DATA FOR THE TASK section start

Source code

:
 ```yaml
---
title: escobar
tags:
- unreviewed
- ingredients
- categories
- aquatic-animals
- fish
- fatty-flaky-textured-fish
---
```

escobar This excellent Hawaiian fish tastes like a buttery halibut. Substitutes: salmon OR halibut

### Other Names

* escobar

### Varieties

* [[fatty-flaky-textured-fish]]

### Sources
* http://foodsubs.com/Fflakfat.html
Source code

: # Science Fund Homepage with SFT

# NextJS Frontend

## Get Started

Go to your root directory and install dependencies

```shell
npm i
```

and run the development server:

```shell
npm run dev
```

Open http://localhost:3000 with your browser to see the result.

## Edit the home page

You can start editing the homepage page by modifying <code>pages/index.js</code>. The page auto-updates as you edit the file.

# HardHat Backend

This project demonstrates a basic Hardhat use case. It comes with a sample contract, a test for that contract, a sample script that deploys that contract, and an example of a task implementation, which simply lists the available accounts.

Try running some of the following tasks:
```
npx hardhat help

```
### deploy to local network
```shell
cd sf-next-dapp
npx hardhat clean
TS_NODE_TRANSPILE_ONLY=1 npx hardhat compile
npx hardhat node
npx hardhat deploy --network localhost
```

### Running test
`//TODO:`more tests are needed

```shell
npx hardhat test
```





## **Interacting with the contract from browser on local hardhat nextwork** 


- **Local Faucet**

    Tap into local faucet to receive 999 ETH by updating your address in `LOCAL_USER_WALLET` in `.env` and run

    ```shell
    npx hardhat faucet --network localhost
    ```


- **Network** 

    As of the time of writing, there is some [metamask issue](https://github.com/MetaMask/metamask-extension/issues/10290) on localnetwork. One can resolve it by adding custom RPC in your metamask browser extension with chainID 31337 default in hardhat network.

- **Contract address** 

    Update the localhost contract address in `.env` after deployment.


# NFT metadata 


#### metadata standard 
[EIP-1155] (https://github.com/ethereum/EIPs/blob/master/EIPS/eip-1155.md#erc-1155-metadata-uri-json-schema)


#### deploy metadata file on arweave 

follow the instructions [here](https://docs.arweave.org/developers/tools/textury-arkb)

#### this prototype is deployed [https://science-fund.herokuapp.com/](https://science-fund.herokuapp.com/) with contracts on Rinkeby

DATA FOR THE TASK section end

WORK INSTRUCTION —
Please make an exact copy of the lines above from the line with "## Get Started" through the line with "# HardHat Backend", both ends included.

RESULT FOR THIS TASK —
## Get Started

Go to your root directory and install dependencies

```shell
npm i
```

and run the development server:

```shell
npm run dev
```

Open http://localhost:3000 with your browser to see the result.

## Edit the home page

You can start editing the homepage page by modifying <code>pages/index.js</code>. The page auto-updates as you edit the file.

# HardHat Backend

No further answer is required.